* _Task requirements_
Collect all lines below with the string "down".

* _Data supplied_
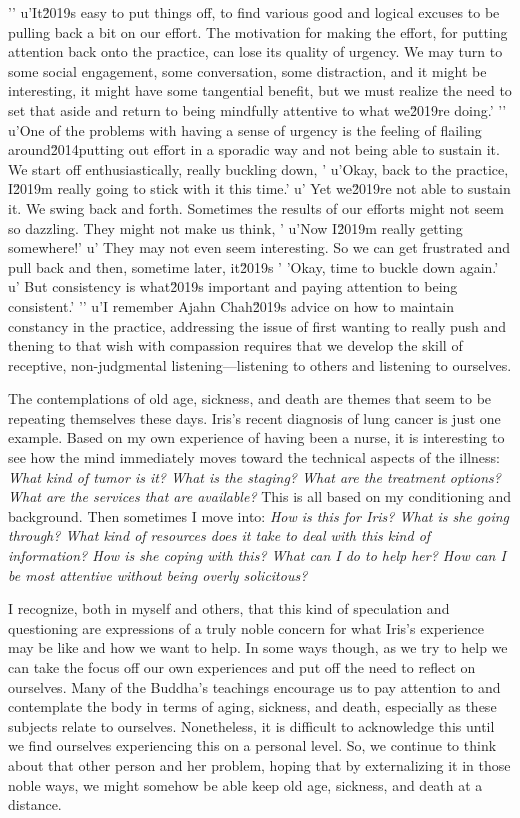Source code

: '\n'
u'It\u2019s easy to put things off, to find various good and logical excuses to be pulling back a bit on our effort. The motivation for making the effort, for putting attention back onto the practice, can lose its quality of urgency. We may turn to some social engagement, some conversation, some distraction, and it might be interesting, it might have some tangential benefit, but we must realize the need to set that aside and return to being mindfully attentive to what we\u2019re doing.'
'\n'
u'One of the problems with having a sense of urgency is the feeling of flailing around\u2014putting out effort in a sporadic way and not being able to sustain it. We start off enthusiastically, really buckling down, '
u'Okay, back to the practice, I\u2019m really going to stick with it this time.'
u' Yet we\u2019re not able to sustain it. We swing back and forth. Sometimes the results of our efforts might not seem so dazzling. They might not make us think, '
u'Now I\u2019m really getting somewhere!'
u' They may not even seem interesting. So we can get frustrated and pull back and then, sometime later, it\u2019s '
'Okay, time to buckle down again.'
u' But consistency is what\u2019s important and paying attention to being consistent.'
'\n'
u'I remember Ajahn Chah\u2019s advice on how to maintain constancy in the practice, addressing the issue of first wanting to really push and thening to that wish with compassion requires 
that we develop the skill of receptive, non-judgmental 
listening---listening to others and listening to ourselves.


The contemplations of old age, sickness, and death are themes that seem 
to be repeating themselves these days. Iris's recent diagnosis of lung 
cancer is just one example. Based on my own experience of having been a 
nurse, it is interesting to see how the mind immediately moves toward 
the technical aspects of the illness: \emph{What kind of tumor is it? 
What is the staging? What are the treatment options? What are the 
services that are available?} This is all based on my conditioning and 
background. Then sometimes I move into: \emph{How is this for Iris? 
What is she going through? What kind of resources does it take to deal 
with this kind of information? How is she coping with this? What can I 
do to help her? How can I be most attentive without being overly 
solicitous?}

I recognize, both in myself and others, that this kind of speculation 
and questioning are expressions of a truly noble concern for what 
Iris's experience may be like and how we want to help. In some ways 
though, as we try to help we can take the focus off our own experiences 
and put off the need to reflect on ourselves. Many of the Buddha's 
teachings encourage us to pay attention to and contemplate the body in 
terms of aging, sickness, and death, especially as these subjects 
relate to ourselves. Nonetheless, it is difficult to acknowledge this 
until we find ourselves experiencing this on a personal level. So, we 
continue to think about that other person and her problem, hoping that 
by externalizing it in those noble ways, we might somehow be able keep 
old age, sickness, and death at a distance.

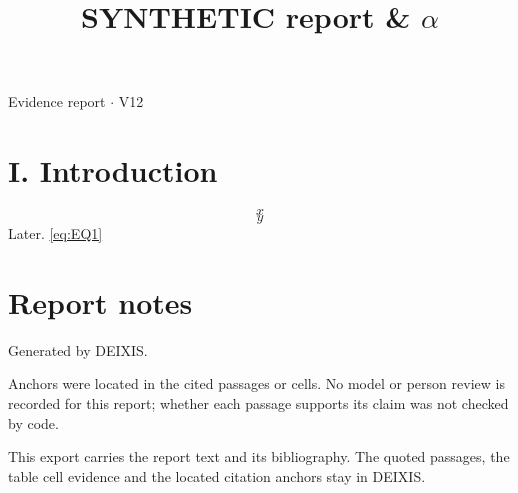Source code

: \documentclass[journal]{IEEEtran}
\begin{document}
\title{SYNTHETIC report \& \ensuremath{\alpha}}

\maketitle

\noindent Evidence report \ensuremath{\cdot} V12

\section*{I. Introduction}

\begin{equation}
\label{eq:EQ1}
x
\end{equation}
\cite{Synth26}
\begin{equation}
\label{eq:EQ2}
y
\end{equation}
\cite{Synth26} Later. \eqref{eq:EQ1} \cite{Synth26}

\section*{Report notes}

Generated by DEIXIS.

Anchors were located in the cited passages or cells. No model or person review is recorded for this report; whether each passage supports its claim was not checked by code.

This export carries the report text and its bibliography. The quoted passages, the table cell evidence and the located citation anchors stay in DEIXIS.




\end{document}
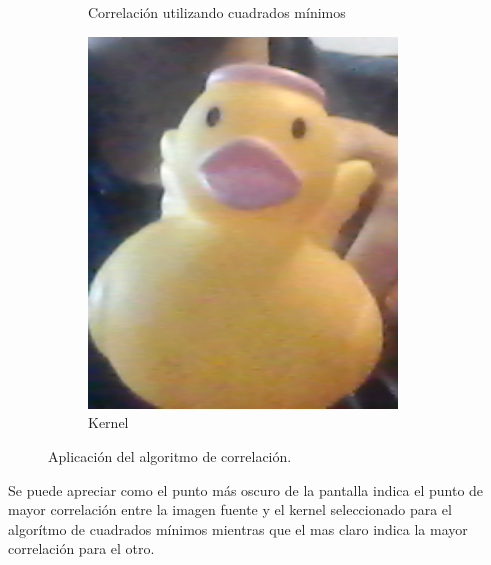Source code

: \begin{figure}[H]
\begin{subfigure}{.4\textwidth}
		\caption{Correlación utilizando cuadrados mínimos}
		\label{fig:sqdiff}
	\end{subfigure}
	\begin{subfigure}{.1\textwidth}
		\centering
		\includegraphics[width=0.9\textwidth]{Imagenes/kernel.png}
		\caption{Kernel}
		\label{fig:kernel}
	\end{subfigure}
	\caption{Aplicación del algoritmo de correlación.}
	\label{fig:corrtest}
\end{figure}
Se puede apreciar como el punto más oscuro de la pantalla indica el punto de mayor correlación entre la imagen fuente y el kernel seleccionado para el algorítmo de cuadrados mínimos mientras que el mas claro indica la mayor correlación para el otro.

* _Written reply_
u'One of the problems with having a sense of urgency is the feeling of flailing around\u2014putting out effort in a sporadic way and not being able to sustain it. We start off enthusiastically, really buckling down, '
'Okay, time to buckle down again.'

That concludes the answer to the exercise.